Estoques elevados e importação pressionam o mercado

De acordo com Marcus Vinícius, a política de estoques do governo federal contribuiu para a desvalorização. “O governo comprou grandes volumes de arroz para baixar o preço ao consumidor e acabou baixando também o preço para o produtor”, afirmou.

Além disso, o deputado apontou o excesso de arroz importado do Paraguai como um dos principais fatores da crise. “Minas Gerais já tem mais de 70 indústrias que compram praticamente só arroz paraguaio, de qualidade inferior, mas beneficiado lá e vendido aqui com isenção tributária”, denunciou.

A política de livre comércio no âmbito do Mercosul permite a entrada do produto estrangeiro com tarifa zero, o que gera desequilíbrio de preços e prejudica a competitividade do arroz gaúcho. “Essa prática cria uma vantagem indevida e ameaça a indústria local”, alertou Marcus Vinícius.

Produtores avaliam reduzir o plantio

O custo de produção elevado e o preço baixo desmotivam o plantio da nova safra. Em regiões como Uruguaiana e Alegrete, onde os custos logísticos são maiores, o prejuízo é ainda mais expressivo.

“Há produtores que já avaliam não plantar.
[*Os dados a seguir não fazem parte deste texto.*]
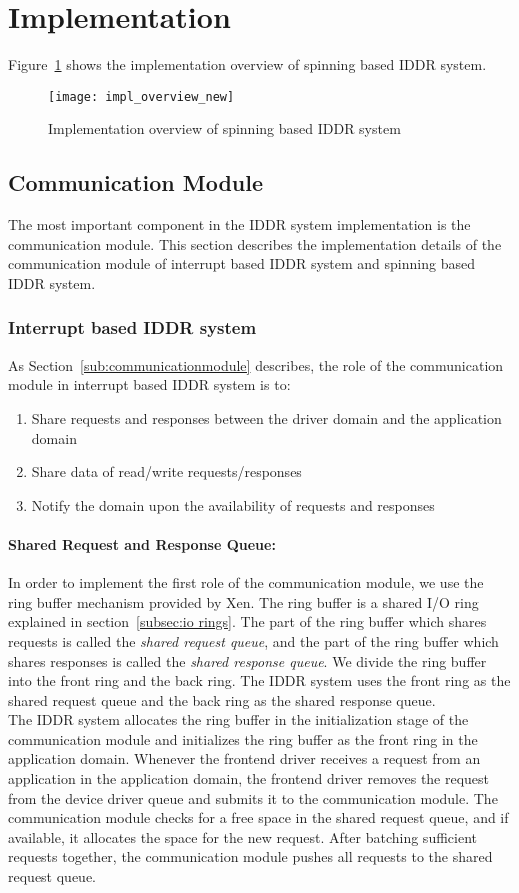 \section{Implementation}

Figure~\ref{fig:Implementation overview} shows the implementation overview of spinning based IDDR system.

\begin{figure}[!ht]
\centering
\texttt{[image: impl\_overview\_new]}
\caption{Implementation overview of spinning based IDDR system}
\label{fig:Implementation overview}
\end{figure}

\subsection{Communication Module}
The most important component in the IDDR system implementation is the communication module. This section describes the implementation details of the communication module of interrupt based IDDR system and spinning based IDDR system. 
\subsubsection*{Interrupt based IDDR system}
As Section~\ref{sub:communicationmodule} describes, the role of the communication module in interrupt based IDDR system is to:
\begin{enumerate} 
\item Share requests and responses between the driver domain and the application domain
\item Share data of read/write requests/responses
\item Notify the domain upon the availability of requests and responses 
\end{enumerate}
\paragraph{Shared Request and Response Queue:}
In order to implement the first role of the communication module, we use the ring buffer mechanism provided by Xen. The ring buffer is a shared I/O ring explained in section~\ref{subsec:io rings}. The part of the ring buffer which shares requests is called the \textit{shared request queue}, and the part of the ring buffer which shares responses is called the \textit{shared response queue}. We divide the ring buffer into the front ring and the back ring. The IDDR system uses the front ring as the shared request queue and the back ring as the shared response queue. 
\\[3mm]
The IDDR system allocates the ring buffer in the initialization stage of the communication module and initializes the ring buffer as the front ring in the application domain. Whenever the frontend driver receives a request from an application in the application domain, the frontend driver removes the request from the device driver queue and submits it to the communication module. The communication module checks for a free space in the shared request queue, and if available, it allocates the space for the new request. After batching sufficient requests together, the communication module pushes all requests to the shared request queue.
É difícil investir sabendo que vai somar prejuízo”, destacou o deputado. Ele lembrou que converter áreas de banhado em pastagem ou soja não é uma alternativa viável de curto prazo. “Essas áreas exigem tempo e investimento para adaptação. Não se muda de cultura do dia para a noite”, explicou.
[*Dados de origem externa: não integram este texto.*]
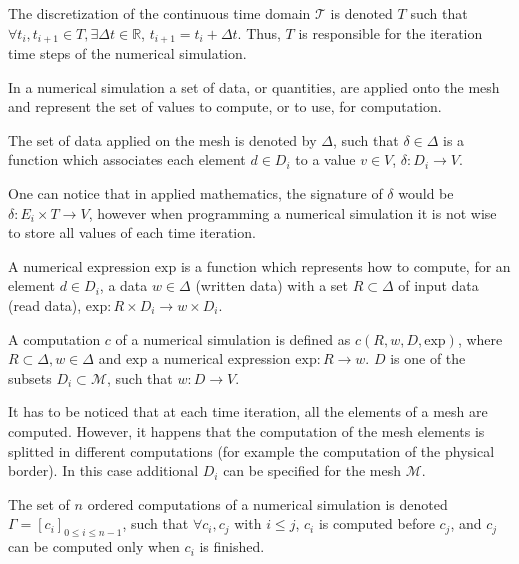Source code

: \begin{mydef}
The discretization of the continuous time domain $\mathcal{T}$ is denoted $T$ such that $\forall t_i, t_{i+1} \in T, \exists \Delta t \in \mathbb{R}$, $t_{i+1} = t_i + \Delta t$. Thus, $T$ is responsible for the iteration time steps of the numerical simulation. 
\end{mydef}

In a numerical simulation a set of data, or quantities, are applied onto the mesh and represent the set of values to compute, or to use, for computation.

\begin{mydef}
The set of data applied on the mesh is denoted by $\Delta$, such that $\delta \in \Delta$ is a function which associates each element $d \in D_i$ to a value $v \in V$, $\delta : D_i \rightarrow V$.
\end{mydef}
One can notice that in applied mathematics, the signature of $\delta$ would be $\delta : E_i \times T \rightarrow V$, however when programming a numerical simulation it is not wise to store all values of each time iteration.

\begin{mydef}
A numerical expression $\text{exp}$ is a function which represents how to compute, for an element $d \in D_i$, a data $w \in \Delta$ (written data) with a set $R \subset \Delta$ of input data (read data), $\text{exp} : R \times D_i \rightarrow w \times D_i$.
\end{mydef}

\begin{mydef}
A computation $c$ of a numerical simulation is defined as $c(R,w,D,\text{exp})$, where $R \subset \Delta, w \in \Delta$ and $\text{exp}$ a numerical expression $\text{exp} : R \rightarrow w$. $D$ is one of the subsets $D_i \subset \mathcal{M}$, such that $w : D \rightarrow V$.
\end{mydef}
It has to be noticed that at each time iteration, all the elements of a mesh are computed. However, it happens that the computation of the mesh elements is splitted in different computations (for example the computation of the physical border). In this case additional $D_i$ can be specified for the mesh $\mathcal{M}$.

\begin{mydef}
The set of $n$ ordered computations of a numerical simulation is denoted $\Gamma = [c_i]_{0 \leq i \leq n-1}$, such that $\forall c_i,c_j$ with $i \leq j$, $c_i$ is computed before $c_j$, and $c_j$ can be computed only when $c_i$ is finished.
\end{mydef}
Segundo dados do Irga, a área plantada em outubro está 30% abaixo do normal, reflexo direto da falta de recursos e da baixa confiança dos produtores.

Projetos devem ser votados ainda em 2025

Marcus Vinícius afirmou que as propostas de isenção da CDO e redução do ICMS devem ser encaminhadas à Assembleia Legislativa até o fim do ano.

“As medidas não resolvem o problema, mas ajudam a reduzir os prejuízos. Precisamos aprovar tudo até 31 de dezembro, porque no próximo ano, sendo eleitoral, o governo não pode conceder renúncia fiscal”, explicou.

Ele destacou que a unidade política é essencial para aprovar as medidas em tempo hábil. “Se conseguirmos reduzir os custos e estimular a exportação, esvaziaremos os estoques e poderemos reequilibrar os preços até o próximo ciclo de plantio”, disse.

Diversificação e inovação no horizonte

Além das ações emergenciais, o deputado defende inovação e diversificação como caminhos para fortalecer a cadeia orizícola. Segundo ele, o arroz pode ganhar novos mercados ao ser transformado em etanol, proteína vegetal, cosméticos e farinha especial.

“Temos que olhar para frente. O arroz é uma matéria-prima nobre e versátil. Pode ser base de combustíveis, alimentos e cosméticos”, afirmou. Ele lembrou que Santiago, Júlio de Castilhos e Passo Fundo já desenvolvem projetos de etanol de milho e que o arroz pode seguir o mesmo caminho.

Marcus Vinícius também sugeriu ampliar o estudo de novos cultivares, como o arroz japonês, negro e vermelho, que têm maior valor agregado e podem conquistar nichos de mercado. “Precisamos pensar em produtos diferenciados que gerem renda e agreguem valor ao nosso arroz”, pontuou.

O deputado destacou ainda as mudanças nos hábitos alimentares da população, que impactam diretamente o consumo do cereal. “As pessoas estão comendo menos em casa e mudando a rotina alimentar. Isso reduz o consumo de arroz e feijão”, observou.

Ele citou que restaurantes e buffets priorizam saladas, frutas e proteínas, o que diminui o espaço do arroz no prato do brasileiro. “Há uma tendência de redução do consumo de carboidratos quentes. O setor precisa se adaptar e inovar”, completou.

Um alerta para a economia

Marcus Vinícius lembrou que a crise do arroz ultrapassa o campo e afeta diretamente o comércio e os serviços nas cidades do interior.

“Sem o arroz e sem o fumo, a região da Costa Doce não existiria economicamente. É o produtor que movimenta o comércio e faz a vida acontecer nas cidades”, afirmou.

Ele defendeu que o governo estadual mantenha diálogo constante com as entidades do setor e invista em estratégias de exportação e valorização do arroz gaúcho. “A crise é séria, mas também é um momento de reflexão e reinvenção. Precisamos olhar para o futuro com inovação e coragem”, concluiu.